Stored data:
+++

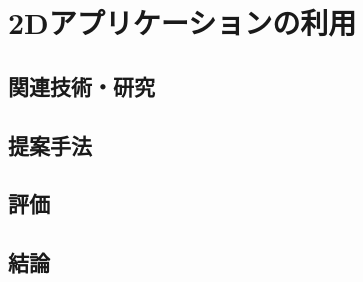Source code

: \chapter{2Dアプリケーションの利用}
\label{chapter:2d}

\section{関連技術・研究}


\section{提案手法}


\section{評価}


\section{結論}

+++

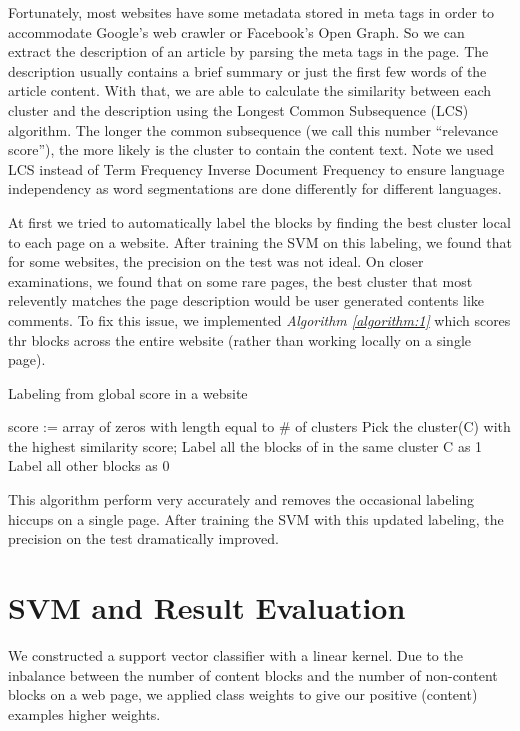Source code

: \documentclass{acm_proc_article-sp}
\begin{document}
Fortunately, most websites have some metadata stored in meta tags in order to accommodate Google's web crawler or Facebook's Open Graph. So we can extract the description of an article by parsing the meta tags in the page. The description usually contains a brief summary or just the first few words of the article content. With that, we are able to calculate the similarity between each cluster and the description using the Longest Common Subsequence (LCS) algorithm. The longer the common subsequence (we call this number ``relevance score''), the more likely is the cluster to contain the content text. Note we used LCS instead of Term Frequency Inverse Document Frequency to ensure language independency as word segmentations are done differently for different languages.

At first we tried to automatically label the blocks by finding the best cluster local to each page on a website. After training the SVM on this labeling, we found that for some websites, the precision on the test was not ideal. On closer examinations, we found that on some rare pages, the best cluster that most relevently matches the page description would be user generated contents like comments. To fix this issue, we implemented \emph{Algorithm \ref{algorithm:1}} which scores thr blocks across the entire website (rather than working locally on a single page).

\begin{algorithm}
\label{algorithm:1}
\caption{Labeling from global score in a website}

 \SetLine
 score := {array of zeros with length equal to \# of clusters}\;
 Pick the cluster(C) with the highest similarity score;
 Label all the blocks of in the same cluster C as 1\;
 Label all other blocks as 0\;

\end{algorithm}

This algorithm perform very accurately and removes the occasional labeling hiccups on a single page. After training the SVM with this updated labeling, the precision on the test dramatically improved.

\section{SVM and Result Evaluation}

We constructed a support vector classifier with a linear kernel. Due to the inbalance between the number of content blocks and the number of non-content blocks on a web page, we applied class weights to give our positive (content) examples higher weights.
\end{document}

+++

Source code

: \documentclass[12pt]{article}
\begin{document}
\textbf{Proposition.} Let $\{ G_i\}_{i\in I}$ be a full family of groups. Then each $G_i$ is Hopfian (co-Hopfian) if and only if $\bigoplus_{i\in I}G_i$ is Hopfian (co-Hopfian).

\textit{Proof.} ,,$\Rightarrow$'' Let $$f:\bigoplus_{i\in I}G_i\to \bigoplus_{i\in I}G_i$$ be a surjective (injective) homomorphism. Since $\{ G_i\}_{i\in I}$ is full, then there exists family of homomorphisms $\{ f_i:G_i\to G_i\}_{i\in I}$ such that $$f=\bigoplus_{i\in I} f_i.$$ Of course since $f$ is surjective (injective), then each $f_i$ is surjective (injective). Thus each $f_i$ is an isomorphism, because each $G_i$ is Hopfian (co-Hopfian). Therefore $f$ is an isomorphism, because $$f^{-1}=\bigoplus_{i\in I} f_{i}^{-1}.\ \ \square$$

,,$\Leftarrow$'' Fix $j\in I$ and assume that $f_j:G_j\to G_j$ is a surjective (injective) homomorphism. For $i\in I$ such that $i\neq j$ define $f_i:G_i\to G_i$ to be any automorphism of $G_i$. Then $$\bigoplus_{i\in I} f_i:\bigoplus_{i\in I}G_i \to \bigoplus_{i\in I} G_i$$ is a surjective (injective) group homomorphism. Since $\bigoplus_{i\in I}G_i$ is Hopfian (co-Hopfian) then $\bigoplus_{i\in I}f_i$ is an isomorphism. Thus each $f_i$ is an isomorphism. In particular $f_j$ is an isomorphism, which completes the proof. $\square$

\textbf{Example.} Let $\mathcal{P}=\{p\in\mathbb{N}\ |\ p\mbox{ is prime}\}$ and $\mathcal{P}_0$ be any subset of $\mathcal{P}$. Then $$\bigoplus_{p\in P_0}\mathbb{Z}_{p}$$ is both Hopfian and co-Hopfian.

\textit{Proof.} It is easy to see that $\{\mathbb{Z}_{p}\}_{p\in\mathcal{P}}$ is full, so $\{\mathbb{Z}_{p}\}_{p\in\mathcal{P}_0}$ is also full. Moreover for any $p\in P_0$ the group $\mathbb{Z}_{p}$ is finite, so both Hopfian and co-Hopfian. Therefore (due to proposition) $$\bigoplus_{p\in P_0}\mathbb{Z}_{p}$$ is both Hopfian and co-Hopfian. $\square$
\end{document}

+++

The task
All lines in the records with the string "mathcal" should be copied out.

Result below
\textbf{Example.} Let $\mathcal{P}=\{p\in\mathbb{N}\ |\ p\mbox{ is prime}\}$ and $\mathcal{P}_0$ be any subset of $\mathcal{P}$. Then $$\bigoplus_{p\in P_0}\mathbb{Z}_{p}$$ is both Hopfian and co-Hopfian.
\textit{Proof.} It is easy to see that $\{\mathbb{Z}_{p}\}_{p\in\mathcal{P}}$ is full, so $\{\mathbb{Z}_{p}\}_{p\in\mathcal{P}_0}$ is also full. Moreover for any $p\in P_0$ the group $\mathbb{Z}_{p}$ is finite, so both Hopfian and co-Hopfian. Therefore (due to proposition) $$\bigoplus_{p\in P_0}\mathbb{Z}_{p}$$ is both Hopfian and co-Hopfian. $\square$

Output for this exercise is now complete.